Comment by Adam Scholl (adam_scholl) on Express interest in an "FHI of the West" · 2024-04-19T15:53:25.256Z · LW · GW

Man, I can’t believe there are no straightforwardly excited comments so far!

Personally, I think an institution like this is sorely needed, and I’d be thrilled if Lightcone built one. There are remarkably few people in the world who are trying to think carefully about the future, and fewer still who are trying to solve alignment; institutions like this seem like one of the most obvious ways to help them.

Comment by Adam Scholl (adam_scholl) on Express interest in an "FHI of the West" · 2024-04-19T14:50:05.513Z · LW · GW

Your answer might also be "I, Oliver, will play this role". My gut take would be excited for you to be like one of three people in this role (with strong co-leads, who are maybe complementary in the sense that they're strong at some styles of thinking you don't know exactly how to replicate), and kind of weakly pessimistic about you doing it alone. (It certainly might be that that pessimism is misplaced.)

For what it’s worth, my guess is that your pessimism is misplaced. Oliver certainly isn’t as famous as Bostrom, so I doubt he’d be a similar “beacon.” But I’m not sure a beacon is needed—historically, plenty of successful research institutions (e.g. Bells Labs, IAS, the Royal Society in most eras) weren’t led by their star researchers, and the track record of those that were strikes me as pretty mixed.

Oliver spends most of his time building infrastructure for researchers, and I think he’s become quite good at it.
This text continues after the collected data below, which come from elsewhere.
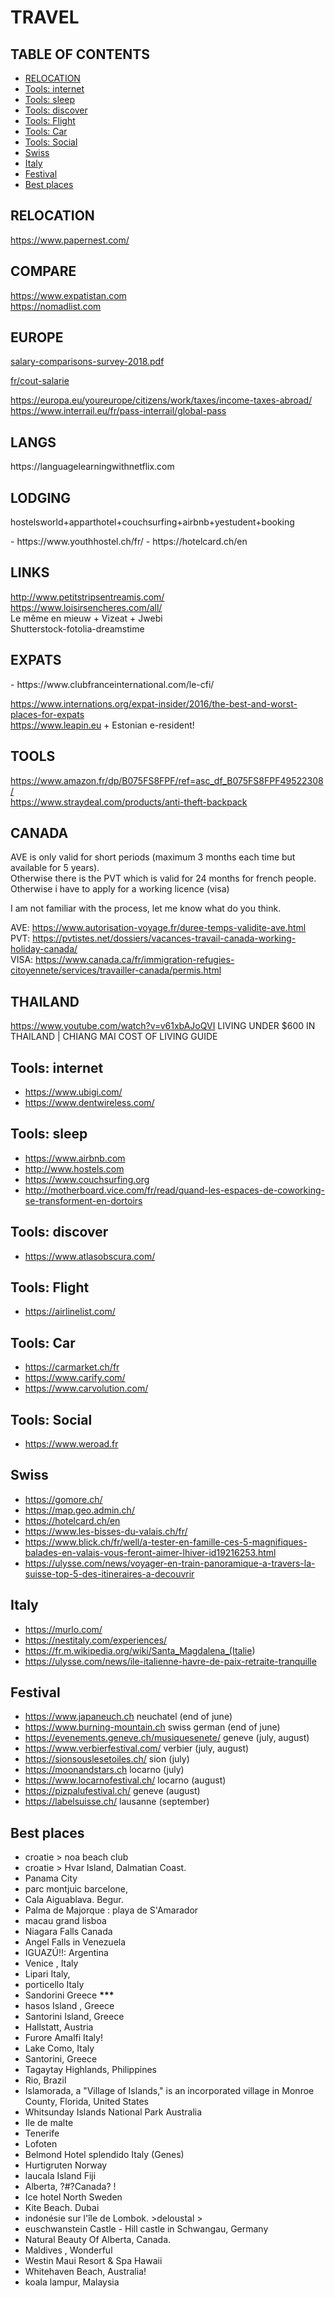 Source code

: # TRAVEL

## TABLE OF CONTENTS

-   [RELOCATION](#relocation)
-   [Tools: internet](#tools-internet)
-   [Tools: sleep](#tools-sleep)
-   [Tools: discover](#tools-discover)
-   [Tools: Flight](#tools-flight)
-   [Tools: Car](#tools-car)
-   [Tools: Social](#tools-social)
-   [Swiss](#swiss)
-   [Italy](#italy)
-   [Festival](#festival)
-   [Best places](#best-places)

## RELOCATION

<p><a href="https://www.papernest.com/">https://www.papernest.com/</a></p>
<h2>COMPARE</h2>
<p><a href="https://www.expatistan.com">https://www.expatistan.com</a><br>
<a href="https://nomadlist.com">https://nomadlist.com</a></p>
<h2>EUROPE</h2>
<p><a href="https://assets.kpmg/content/dam/kpmg/lu/pdf/salary-comparisons-survey-2018.pdf">
salary-comparisons-survey-2018.pdf
</a></p>
<p><a href="https://entreprise.pole-emploi.fr/cout-salarie/" target="_blank">fr/cout-salarie</p>
<p><a href="https://europa.eu/youreurope/citizens/work/taxes/income-taxes-abroad/">https://europa.eu/youreurope/citizens/work/taxes/income-taxes-abroad/</a><br>
<a href="https://www.interrail.eu/fr/pass-interrail/global-pass">https://www.interrail.eu/fr/pass-interrail/global-pass</a></p>
</p>

<h2>LANGS</h2>
https://languagelearningwithnetflix.com

<h2>LODGING</h2>
<p>hostelsworld+apparthotel+couchsurfing+airbnb+yestudent+booking</p>
- https://www.youthhostel.ch/fr/
- https://hotelcard.ch/en

<h2>LINKS</h2>
<p><a href="http://www.petitstripsentreamis.com/">http://www.petitstripsentreamis.com/</a><br>
<a href="https://www.loisirsencheres.com/all/">https://www.loisirsencheres.com/all/</a><br>
Le même en mieuw + Vizeat + Jwebi<br>
Shutterstock-fotolia-dreamstime</p>
<h2>EXPATS</h2>
- https://www.clubfranceinternational.com/le-cfi/
<p><a href="https://www.internations.org/expat-insider/2016/the-best-and-worst-places-for-expats">https://www.internations.org/expat-insider/2016/the-best-and-worst-places-for-expats</a><br>
<a href="https://www.leapin.eu">https://www.leapin.eu</a> + Estonian e-resident! </p>
<h2>TOOLS</h2>
<p><a href="https://www.amazon.fr/dp/B075FS8FPF/ref=asc_df_B075FS8FPF49522308/">https://www.amazon.fr/dp/B075FS8FPF/ref=asc_df_B075FS8FPF49522308/</a><br>
<a href="https://www.straydeal.com/products/anti-theft-backpack">https://www.straydeal.com/products/anti-theft-backpack</a></p>
<h2>CANADA</h2>
<p>AVE is only valid for short periods (maximum 3 months each time but available for 5 years).<br>
Otherwise there is the PVT which is valid for 24 months for french people.<br>
Otherwise i have to apply for a working licence (visa)</p>
<p>I am not familiar with the process, let me know what do you think.</p>
<p>AVE: <a href="https://www.autorisation-voyage.fr/duree-temps-validite-ave.html">https://www.autorisation-voyage.fr/duree-temps-validite-ave.html</a><br>
PVT: <a href="https://pvtistes.net/dossiers/vacances-travail-canada-working-holiday-canada/">https://pvtistes.net/dossiers/vacances-travail-canada-working-holiday-canada/</a><br>
VISA: <a href="https://www.canada.ca/fr/immigration-refugies-citoyennete/services/travailler-canada/permis.html">https://www.canada.ca/fr/immigration-refugies-citoyennete/services/travailler-canada/permis.html</a></p>
<h2>THAILAND</h2>
<p><a href="https://www.youtube.com/watch?v=v61xbAJoQVI">https://www.youtube.com/watch?v=v61xbAJoQVI</a> LIVING UNDER $600 IN THAILAND | CHIANG MAI COST OF LIVING GUIDE</p>

## Tools: internet

-   <https://www.ubigi.com/>
-   <https://www.dentwireless.com/>

## Tools: sleep

-   <https://www.airbnb.com>
-   <http://www.hostels.com>
-   <https://www.couchsurfing.org>
-   <http://motherboard.vice.com/fr/read/quand-les-espaces-de-coworking-se-transforment-en-dortoirs>

## Tools: discover

-   <https://www.atlasobscura.com/>

## Tools: Flight

-   <https://airlinelist.com/>

## Tools: Car

-   <https://carmarket.ch/fr>
-   <https://www.carify.com/>
-   <https://www.carvolution.com/>

## Tools: Social

-   <https://www.weroad.fr>

## Swiss

-   <https://gomore.ch/>
-   <https://map.geo.admin.ch/>
-   <https://hotelcard.ch/en>
-   <https://www.les-bisses-du-valais.ch/fr/>
-   <https://www.blick.ch/fr/well/a-tester-en-famille-ces-5-magnifiques-balades-en-valais-vous-feront-aimer-lhiver-id19216253.html>
-   <https://ulysse.com/news/voyager-en-train-panoramique-a-travers-la-suisse-top-5-des-itineraires-a-decouvrir>

## Italy

-   <https://murlo.com/>
-   <https://nestitaly.com/experiences/>
-   <https://fr.m.wikipedia.org/wiki/Santa_Magdalena_(Italie>)
-   <https://ulysse.com/news/ile-italienne-havre-de-paix-retraite-tranquille>

## Festival

-   <https://www.japaneuch.ch> neuchatel (end of june)
-   <https://www.burning-mountain.ch> swiss german (end of june)
-   <https://evenements.geneve.ch/musiquesenete/> geneve (july, august)
-   <https://www.verbierfestival.com/> verbier (july, august)
-   <https://sionsouslesetoiles.ch/> sion (july)
-   <https://moonandstars.ch> locarno (july)
-   <https://www.locarnofestival.ch/> locarno (august)
-   <https://pizpalufestival.ch/> geneve (august)
-   <https://labelsuisse.ch/> lausanne (september)

## Best places

-   croatie > noa beach club
-   croatie > Hvar Island, Dalmatian Coast.
-   Panama City
-   parc montjuic barcelone,
-   Cala Aiguablava. Begur.
-   Palma de Majorque : playa de S'Amarador
-   macau grand lisboa
-   Niagara Falls Canada
-   Angel Falls in Venezuela
-   IGUAZÚ!!: Argentina
-   Venice , Italy
-   Lipari Italy,
-   porticello Italy
-   Sandorini Greece **\*\*\***
-   hasos Island , Greece
-   Santorini Island, Greece
-   Hallstatt, Austria
-   Furore Amalfi Italy!
-   Lake Como, Italy
-   Santorini, Greece
-   Tagaytay Highlands, Philippines
-   Rio, Brazil
-   Islamorada, a "Village of Islands," is an incorporated village in Monroe County, Florida, United States
-   Whitsunday Islands National Park Australia
-   Ile de malte
-   Tenerife
-   Lofoten
-   Belmond Hotel splendido Italy (Genes)
-   Hurtigruten Norway
-   laucala Island Fiji
-   Alberta, ?#?Canada? !
-   Ice hotel North Sweden
-   Kite Beach. Dubai
-   indonésie sur l'île de Lombok. >deloustal >
-   euschwanstein Castle - Hill castle in Schwangau, Germany
-   Natural Beauty Of Alberta, Canada.
-   Maldives , Wonderful
-   Westin Maui Resort & Spa Hawaii
-   Whitehaven Beach, Australia!
-   koala lampur, Malaysia
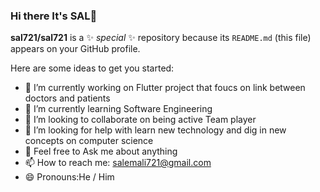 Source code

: ### Hi there It's SAL👋

**sal721/sal721** is a ✨ _special_ ✨ repository because its `README.md` (this file) appears on your GitHub profile.

Here are some ideas to get you started:

- 🔭 I’m currently working on Flutter project that foucs on link between doctors and patients
- 🌱 I’m currently learning Software Engineering 
- 👯 I’m looking to collaborate on being active Team player 
- 🤔 I’m looking for help with learn new technology and dig in new concepts on computer science
- 💬 Feel free to Ask me about anything
- 📫 How to reach me: salemali721@gmail.com 
- 😄 Pronouns:He / Him 

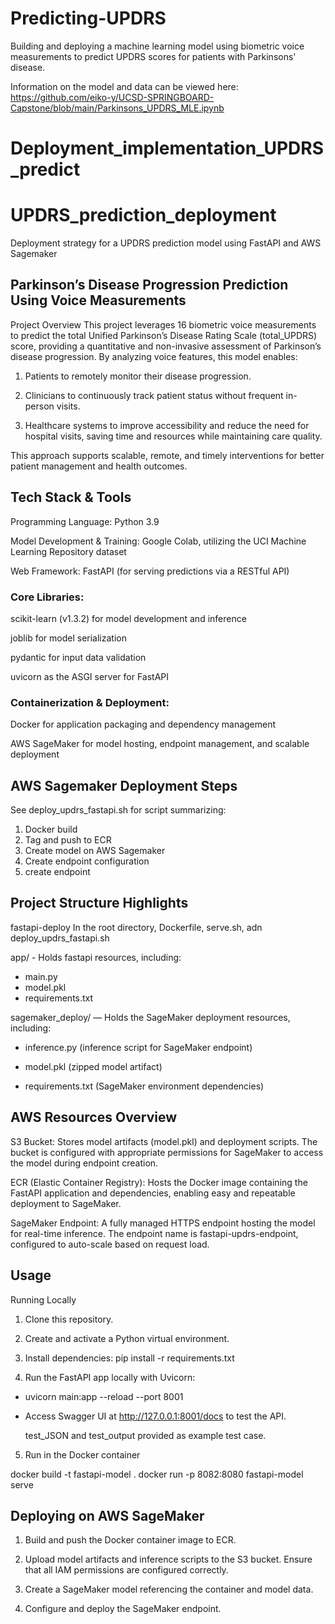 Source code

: # Predicting-UPDRS
Building and deploying a machine learning model using biometric voice measurements to predict UPDRS scores for patients with Parkinsons' disease. 

Information on the model and data can be viewed here: https://github.com/eiko-y/UCSD-SPRINGBOARD-Capstone/blob/main/Parkinsons_UPDRS_MLE.ipynb

# Deployment_implementation_UPDRS_predict

# UPDRS_prediction_deployment
Deployment strategy for a UPDRS prediction model using FastAPI and AWS Sagemaker

## Parkinson’s Disease Progression Prediction Using Voice Measurements
Project Overview
This project leverages 16 biometric voice measurements to predict the total Unified Parkinson’s Disease Rating Scale (total_UPDRS) score, providing a quantitative and non-invasive assessment of Parkinson’s disease progression. By analyzing voice features, this model enables:
1. Patients to remotely monitor their disease progression.


2. Clinicians to continuously track patient status without frequent in-person visits.


3. Healthcare systems to improve accessibility and reduce the need for hospital visits, saving time and resources while maintaining care quality.


This approach supports scalable, remote, and timely interventions for better patient management and health outcomes.

## Tech Stack & Tools
Programming Language: Python 3.9


Model Development & Training: Google Colab, utilizing the UCI Machine Learning Repository dataset


Web Framework: FastAPI (for serving predictions via a RESTful API)


### Core Libraries:


scikit-learn (v1.3.2) for model development and inference


joblib for model serialization


pydantic for input data validation


uvicorn as the ASGI server for FastAPI


### Containerization & Deployment:


Docker for application packaging and dependency management


AWS SageMaker for model hosting, endpoint management, and scalable deployment

## AWS Sagemaker Deployment Steps 
See deploy_updrs_fastapi.sh for script summarizing:
1. Docker build
2. Tag and push to ECR
3. Create model on AWS Sagemaker
4. Create endpoint configuration
5. create endpoint

## Project Structure Highlights
fastapi-deploy
In the root directory, Dockerfile, serve.sh, adn deploy_updrs_fastapi.sh

app/ - Holds fastapi resources, including:
* main.py
* model.pkl
* requirements.txt


sagemaker_deploy/ — Holds the SageMaker deployment resources, including:


  * inference.py (inference script for SageMaker endpoint)


*   model.pkl (zipped model artifact)


 *  requirements.txt (SageMaker environment dependencies)
  
## AWS Resources Overview
S3 Bucket: Stores model artifacts (model.pkl) and deployment scripts. The bucket is configured with appropriate permissions for SageMaker to access the model during endpoint creation.


ECR (Elastic Container Registry): Hosts the Docker image containing the FastAPI application and dependencies, enabling easy and repeatable deployment to SageMaker.


SageMaker Endpoint: A fully managed HTTPS endpoint hosting the model for real-time inference. The endpoint name is fastapi-updrs-endpoint, configured to auto-scale based on request load.

## Usage
Running Locally
1. Clone this repository.


2. Create and activate a Python virtual environment.


3. Install dependencies: pip install -r requirements.txt


4. Run the FastAPI app locally with Uvicorn:


* uvicorn main:app --reload --port 8001
* Access Swagger UI at http://127.0.0.1:8001/docs to test the API.

  test_JSON and test_output provided as example test case.

5. Run in the Docker container

docker build -t fastapi-model .
docker run -p 8082:8080 fastapi-model serve


## Deploying on AWS SageMaker
1. Build and push the Docker container image to ECR.


2. Upload model artifacts and inference scripts to the S3 bucket. Ensure that all IAM permissions are configured correctly. 


3. Create a SageMaker model referencing the container and model data.


4. Configure and deploy the SageMaker endpoint.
For example, you are reading this comment on (what strikes me as) rather obviously the best-designed forum on the internet; I think the review books LessWrong made are probably the second-best designed books I’ve seen, after those from Stripe Press; and the Lighthaven campus is an exceedingly nice place to work.

Personally, I think Oliver would probably be my literal top choice to head an institution like this.

Comment by Adam Scholl (adam_scholl) on Express interest in an "FHI of the West" · 2024-04-19T13:43:46.487Z · LW · GW

I ask partly because I personally would be more excited of a version of this that wasn't ignoring AGI timelines, but I think a version of this that's not ignoring AGI timelines would probably be quite different from the intellectual spirit/tradition of FHI.

This frame feels a bit off to me. Partly because I don’t think FHI was ignoring timelines, and because I think their work has proved quite useful already—mostly by substantially improving our concepts for reasoning about existential risk.

But also, the portfolio of alignment research with maximal expected value need not necessarily perform well in the most likely particular world. One might imagine, for example—and indeed this is my own bet—that the most valuable actions we can take will only actually save us in the subset of worlds in which we have enough time to develop a proper science of alignment.

Comment by Adam Scholl (adam_scholl) on Paul Christiano named as US AI Safety Institute Head of AI Safety · 2024-04-17T08:08:43.246Z · LW · GW

I agree metrology is cool! But I think units are mostly helpful for engineering insofar as they reflect fundamental laws of nature—see e.g. the metric units—and we don't have those yet for AI. Until we do, I expect attempts to define them will be vague, high-level descriptions more than deep scientific understanding.

(And I think the former approach has a terrible track record, at least when used to define units of risk or controllability—e.g. BSL levels, which have failed so consistently and catastrophically they've induced an EA cause area, and which for some reason AI labs are starting to emulate).